───── INFORMATION SHOWN ─────
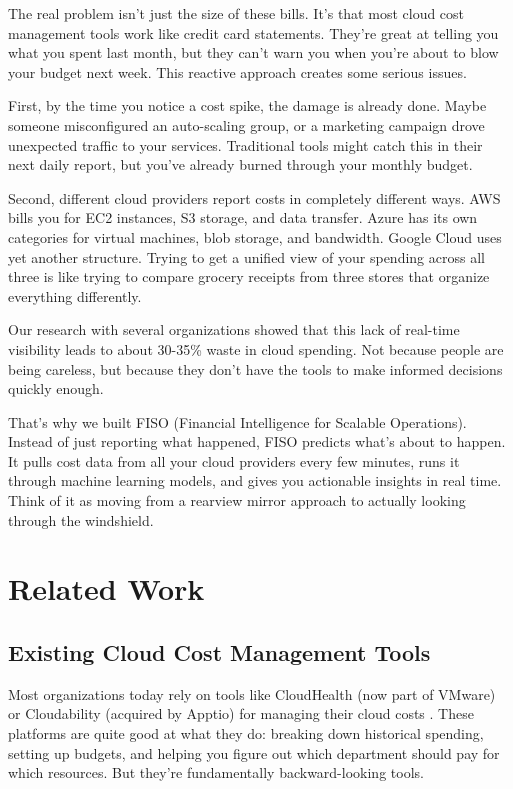 \documentclass[conference]{IEEEtran}
\begin{document}
The real problem isn't just the size of these bills. It's that most cloud cost management tools work like credit card statements. They're great at telling you what you spent last month, but they can't warn you when you're about to blow your budget next week. This reactive approach creates some serious issues.

First, by the time you notice a cost spike, the damage is already done. Maybe someone misconfigured an auto-scaling group, or a marketing campaign drove unexpected traffic to your services. Traditional tools might catch this in their next daily report, but you've already burned through your monthly budget.

Second, different cloud providers report costs in completely different ways. AWS bills you for EC2 instances, S3 storage, and data transfer. Azure has its own categories for virtual machines, blob storage, and bandwidth. Google Cloud uses yet another structure. Trying to get a unified view of your spending across all three is like trying to compare grocery receipts from three stores that organize everything differently.

Our research with several organizations showed that this lack of real-time visibility leads to about 30-35\% waste in cloud spending. Not because people are being careless, but because they don't have the tools to make informed decisions quickly enough.

That's why we built FISO (Financial Intelligence for Scalable Operations). Instead of just reporting what happened, FISO predicts what's about to happen. It pulls cost data from all your cloud providers every few minutes, runs it through machine learning models, and gives you actionable insights in real time. Think of it as moving from a rearview mirror approach to actually looking through the windshield.

\section{Related Work}

\subsection{Existing Cloud Cost Management Tools}

Most organizations today rely on tools like CloudHealth (now part of VMware) or Cloudability (acquired by Apptio) for managing their cloud costs \cite{cloudhealth2020}. These platforms are quite good at what they do: breaking down historical spending, setting up budgets, and helping you figure out which department should pay for which resources. But they're fundamentally backward-looking tools.
\end{document}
─────
WORK INSTRUCTIONS => Which lines in the records contain the word "real"? Copy each one.

TASK RESULT =>
The real problem isn't just the size of these bills. It's that most cloud cost management tools work like credit card statements. They're great at telling you what you spent last month, but they can't warn you when you're about to blow your budget next week. This reactive approach creates some serious issues.
Our research with several organizations showed that this lack of real-time visibility leads to about 30-35\% waste in cloud spending. Not because people are being careless, but because they don't have the tools to make informed decisions quickly enough.
That's why we built FISO (Financial Intelligence for Scalable Operations). Instead of just reporting what happened, FISO predicts what's about to happen. It pulls cost data from all your cloud providers every few minutes, runs it through machine learning models, and gives you actionable insights in real time. Think of it as moving from a rearview mirror approach to actually looking through the windshield.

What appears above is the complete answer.